If you are intending to make and edit xml files, or maybe if you must work with XML and C#, you really should examine .NET, a very good aid which provides wonderful and incredibly simple to use facilities for working with xml files.
The advantages handling .NET and XML are further boosted with the addition of a set of Linq classes and so you might even rely on them in more general circumstances, which happens to be super if you aren't that expert in XML because it makes working with XML a great deal more less difficult, especially if you are a rookie.

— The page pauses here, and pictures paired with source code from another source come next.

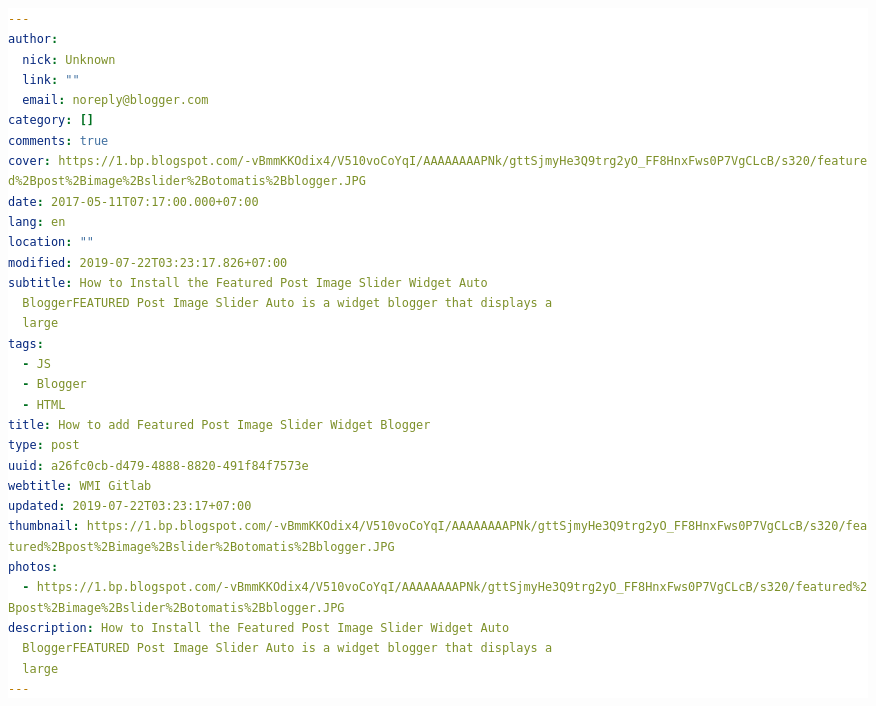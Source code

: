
 ```yaml
---
author:
  nick: Unknown
  link: ""
  email: noreply@blogger.com
category: []
comments: true
cover: https://1.bp.blogspot.com/-vBmmKKOdix4/V510voCoYqI/AAAAAAAAPNk/gttSjmyHe3Q9trg2yO_FF8HnxFws0P7VgCLcB/s320/featured%2Bpost%2Bimage%2Bslider%2Botomatis%2Bblogger.JPG
date: 2017-05-11T07:17:00.000+07:00
lang: en
location: ""
modified: 2019-07-22T03:23:17.826+07:00
subtitle: How to Install the Featured Post Image Slider Widget Auto
  BloggerFEATURED Post Image Slider Auto is a widget blogger that displays a
  large
tags:
  - JS
  - Blogger
  - HTML
title: How to add Featured Post Image Slider Widget Blogger
type: post
uuid: a26fc0cb-d479-4888-8820-491f84f7573e
webtitle: WMI Gitlab
updated: 2019-07-22T03:23:17+07:00
thumbnail: https://1.bp.blogspot.com/-vBmmKKOdix4/V510voCoYqI/AAAAAAAAPNk/gttSjmyHe3Q9trg2yO_FF8HnxFws0P7VgCLcB/s320/featured%2Bpost%2Bimage%2Bslider%2Botomatis%2Bblogger.JPG
photos:
  - https://1.bp.blogspot.com/-vBmmKKOdix4/V510voCoYqI/AAAAAAAAPNk/gttSjmyHe3Q9trg2yO_FF8HnxFws0P7VgCLcB/s320/featured%2Bpost%2Bimage%2Bslider%2Botomatis%2Bblogger.JPG
description: How to Install the Featured Post Image Slider Widget Auto
  BloggerFEATURED Post Image Slider Auto is a widget blogger that displays a
  large
---
```


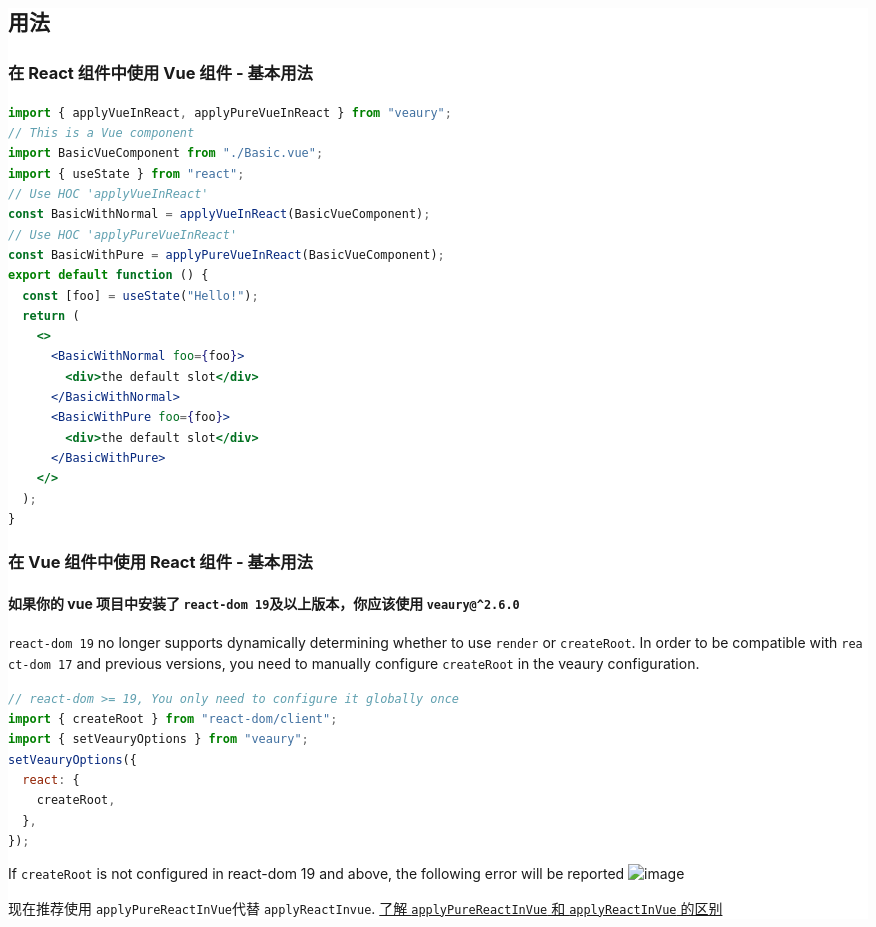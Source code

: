 ## 用法

### 在 React 组件中使用 Vue 组件 - 基本用法

```jsx
import { applyVueInReact, applyPureVueInReact } from "veaury";
// This is a Vue component
import BasicVueComponent from "./Basic.vue";
import { useState } from "react";
// Use HOC 'applyVueInReact'
const BasicWithNormal = applyVueInReact(BasicVueComponent);
// Use HOC 'applyPureVueInReact'
const BasicWithPure = applyPureVueInReact(BasicVueComponent);
export default function () {
  const [foo] = useState("Hello!");
  return (
    <>
      <BasicWithNormal foo={foo}>
        <div>the default slot</div>
      </BasicWithNormal>
      <BasicWithPure foo={foo}>
        <div>the default slot</div>
      </BasicWithPure>
    </>
  );
}
```

### 在 Vue 组件中使用 React 组件 - 基本用法

#### 如果你的 vue 项目中安装了 `react-dom 19`及以上版本，你应该使用 `veaury@^2.6.0`

`react-dom 19` no longer supports dynamically determining whether to use `render` or `createRoot`. In order to be compatible with `react-dom 17` and previous versions, you need to manually configure `createRoot` in the veaury configuration.

```js
// react-dom >= 19, You only need to configure it globally once
import { createRoot } from "react-dom/client";
import { setVeauryOptions } from "veaury";
setVeauryOptions({
  react: {
    createRoot,
  },
});
```

If `createRoot` is not configured in react-dom 19 and above, the following error will be reported
![image](https://github.com/user-attachments/assets/1abeec7d-a78c-4a1b-b2df-e113f72fa3c4)

现在推荐使用 `applyPureReactInVue`代替 `applyReactInvue`.
[了解 `applyPureReactInVue` 和 `applyReactInVue` 的区别](https://github.com/devilwjp/veaury/blob/master/pure_mode.md)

What is especially appealing about Linq is that it uses a back to essentials approach pertaining to dealing with XML in comparison with other standard protocols like Xpath, DOM, SAX etc simply because these protocols usually tend to specialise or concentrate on just one distinct component of XML, whilst Linq provides a more general and basic solution to working with XML.
By means of an illustration, let's check out how Linq handles a complicated data composition like a tree through XElement.
There's 2 core XML tags in XElement, <record> and </record>, so basically an opening and closing tag.
The rules are extremely easy and common with other markup languages like html, tags have to be in matched sets and you could nest tags So for example when you have tag opened with <colour>, you need a closing tag </colour>.
As a side note, you can also use an XML C# tool to create C# code out of your xml or xml schema, that is certainly ideal for rookies or if you want to save time and have correct, error free code.
The only exclusion to the matched pair principle is if you make use of an own closing tag like <colour/> which is a tag that closes itself.
So applying tags in XElement it is rather easy and even straightforward to create a tree like structure, you can also represent your tree in a program through a class.
The main point is the fact XElement includes a Nodes collection which may be useful to store an element's child elements.
The entire idea about nesting XElements within XElements is very easy but you might also repeat this in another, more elaborate way, making use of something known as an Add method or using an Add method in a single call.
The examples below example can show you this;
You may also create a list of child objects for entering into multiple XElement if you prefer or use an XElement constructor as yet another way to construct your XML tree.
Another method is using a nested tactic where you work with an XElement with children and continue to the levels that you need, this is known as a "functional construction" which, if you format it properly, it should appear the same as the tree its is constructing and what's more, it is also possible to pass it to just about any method that needs to use it.
Lastly, you can also make use of the Parse and static Load methods to convert your XML into an XElement tree.
The Load method operates by taking your file specification as a URI (or as a TextReader or XmlReader) and parsing the text stream into your XElement tree.
The parse ,technique works much the same way apart from it takes a string of XML tags. The major point of note is that you might have to manage any resulting exceptions yourself if your XML is not right, the parsing will not work.
To conclude, there are a number of choices for producing or modifying XML files in C#, as well as manual coding.